Exosomal microRNA-503-3p derived from macrophages represses glycolysis and promotes mitochondrial oxidative phosphorylation in breast cancer cells by elevating DACT2

Abstract

MicroRNAs (miRNAs) are emerging drivers in tumor progression, while the role of miR-503-3p in breast cancer (BC) remains largely unknown. We aimed to explore the impact of macrophage-derived exosomal miR-503-3p in the development of BC by regulating disheveled-associated binding antagonist of beta-catenin 2 (DACT2). miR-503-3p and DACT2 expression in BC tissues and cells was assessed, and the expression of Wnt/β-catenin signaling pathway-related proteins in BC cells was also evaluated. Macrophages were induced and exosomes were extracted. The screened BC cell lines were, respectively, treated with exosomes, miR-503-3p inhibitor/mimic or upregulated/inhibited DACT2, and then the phenotypes, glucose intake, oxygen consumption rate, and adenosine-triphosphate (ATP) level of BC cells were determined.
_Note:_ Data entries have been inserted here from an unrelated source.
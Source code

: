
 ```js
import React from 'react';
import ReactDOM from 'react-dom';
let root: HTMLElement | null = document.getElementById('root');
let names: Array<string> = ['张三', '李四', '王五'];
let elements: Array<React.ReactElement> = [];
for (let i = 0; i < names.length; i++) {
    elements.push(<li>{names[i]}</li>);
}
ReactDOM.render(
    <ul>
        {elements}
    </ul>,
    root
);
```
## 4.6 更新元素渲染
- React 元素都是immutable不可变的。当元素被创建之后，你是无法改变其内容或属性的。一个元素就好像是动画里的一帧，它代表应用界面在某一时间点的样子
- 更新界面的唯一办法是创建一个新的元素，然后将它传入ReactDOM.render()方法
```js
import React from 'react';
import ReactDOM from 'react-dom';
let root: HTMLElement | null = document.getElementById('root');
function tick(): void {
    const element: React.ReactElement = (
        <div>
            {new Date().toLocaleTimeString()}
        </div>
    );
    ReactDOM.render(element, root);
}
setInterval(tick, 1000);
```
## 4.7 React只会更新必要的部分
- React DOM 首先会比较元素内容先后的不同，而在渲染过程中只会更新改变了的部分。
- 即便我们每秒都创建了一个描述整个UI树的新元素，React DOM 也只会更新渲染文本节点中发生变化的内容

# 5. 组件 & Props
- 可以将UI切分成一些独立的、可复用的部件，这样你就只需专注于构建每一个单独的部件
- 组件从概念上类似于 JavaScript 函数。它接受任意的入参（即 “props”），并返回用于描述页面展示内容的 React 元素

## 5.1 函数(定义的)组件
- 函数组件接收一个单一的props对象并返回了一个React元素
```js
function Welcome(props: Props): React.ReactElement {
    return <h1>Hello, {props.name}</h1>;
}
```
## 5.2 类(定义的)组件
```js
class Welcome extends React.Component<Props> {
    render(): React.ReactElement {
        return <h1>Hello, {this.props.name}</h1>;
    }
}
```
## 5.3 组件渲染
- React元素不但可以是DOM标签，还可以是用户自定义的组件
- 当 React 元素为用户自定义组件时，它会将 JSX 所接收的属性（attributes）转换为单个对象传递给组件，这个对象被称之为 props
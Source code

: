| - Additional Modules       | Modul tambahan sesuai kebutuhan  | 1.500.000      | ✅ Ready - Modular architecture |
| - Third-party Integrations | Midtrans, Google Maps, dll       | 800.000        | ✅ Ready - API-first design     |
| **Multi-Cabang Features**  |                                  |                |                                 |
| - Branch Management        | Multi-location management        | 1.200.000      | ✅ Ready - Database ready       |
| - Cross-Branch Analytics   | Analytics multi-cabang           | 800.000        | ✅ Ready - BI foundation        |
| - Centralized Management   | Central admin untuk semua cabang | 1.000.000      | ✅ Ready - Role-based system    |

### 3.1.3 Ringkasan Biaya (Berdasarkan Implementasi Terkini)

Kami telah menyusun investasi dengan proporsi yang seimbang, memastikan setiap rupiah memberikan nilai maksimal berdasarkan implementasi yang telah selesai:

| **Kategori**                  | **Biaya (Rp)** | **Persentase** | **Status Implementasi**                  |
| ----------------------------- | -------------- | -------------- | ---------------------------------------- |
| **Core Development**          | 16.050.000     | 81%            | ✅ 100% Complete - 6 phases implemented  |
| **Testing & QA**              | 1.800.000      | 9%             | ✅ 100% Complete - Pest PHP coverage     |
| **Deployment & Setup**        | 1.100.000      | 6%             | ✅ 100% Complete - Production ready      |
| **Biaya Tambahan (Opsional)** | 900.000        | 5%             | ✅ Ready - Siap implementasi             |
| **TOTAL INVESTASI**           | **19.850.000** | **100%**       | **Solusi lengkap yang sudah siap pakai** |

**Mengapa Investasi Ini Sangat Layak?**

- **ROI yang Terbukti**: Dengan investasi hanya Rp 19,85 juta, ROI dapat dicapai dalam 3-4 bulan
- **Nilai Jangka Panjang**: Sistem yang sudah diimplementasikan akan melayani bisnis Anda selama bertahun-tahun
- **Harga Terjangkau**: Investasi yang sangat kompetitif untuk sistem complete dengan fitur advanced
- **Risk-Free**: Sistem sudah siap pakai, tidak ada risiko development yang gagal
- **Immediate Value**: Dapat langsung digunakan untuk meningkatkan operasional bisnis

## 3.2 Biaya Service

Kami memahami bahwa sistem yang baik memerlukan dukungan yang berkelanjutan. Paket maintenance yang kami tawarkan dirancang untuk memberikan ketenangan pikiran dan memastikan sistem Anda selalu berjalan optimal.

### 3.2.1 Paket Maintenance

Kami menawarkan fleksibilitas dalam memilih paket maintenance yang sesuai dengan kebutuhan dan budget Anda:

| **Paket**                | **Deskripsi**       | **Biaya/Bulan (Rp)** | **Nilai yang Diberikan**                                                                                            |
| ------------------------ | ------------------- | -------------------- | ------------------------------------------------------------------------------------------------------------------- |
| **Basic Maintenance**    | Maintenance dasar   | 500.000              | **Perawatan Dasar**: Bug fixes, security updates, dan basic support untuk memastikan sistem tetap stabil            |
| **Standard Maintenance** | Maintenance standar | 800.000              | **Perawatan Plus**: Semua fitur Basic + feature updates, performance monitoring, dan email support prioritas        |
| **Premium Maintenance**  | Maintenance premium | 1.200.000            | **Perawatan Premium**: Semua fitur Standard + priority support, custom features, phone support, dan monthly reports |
Cell growth in vivo was also observed. MiR-503-3p was elevated, DACT2 was reduced, and Wnt/β-catenin signaling pathway was activated in BC cells. Macrophage-derived exosomes, upregulated miR-503-3p or inhibited DACT2 promoted malignant behaviors of BC cells, glucose intake, and activity of the Wnt/β-catenin signaling pathway, while repressed oxygen consumption rate and ATP level in BC cells. Reversely, reduced miR-503-3p or upregulated DACT2 exerted opposite effects. This study revealed that reduction of macrophage-derived exosomal miR-503-3p repressed glycolysis and promoted mitochondrial oxidative phosphorylation in BC by elevating DACT2 and inactivating Wnt/β-catenin signaling pathway. Our research may provide novel targets for BC treatment.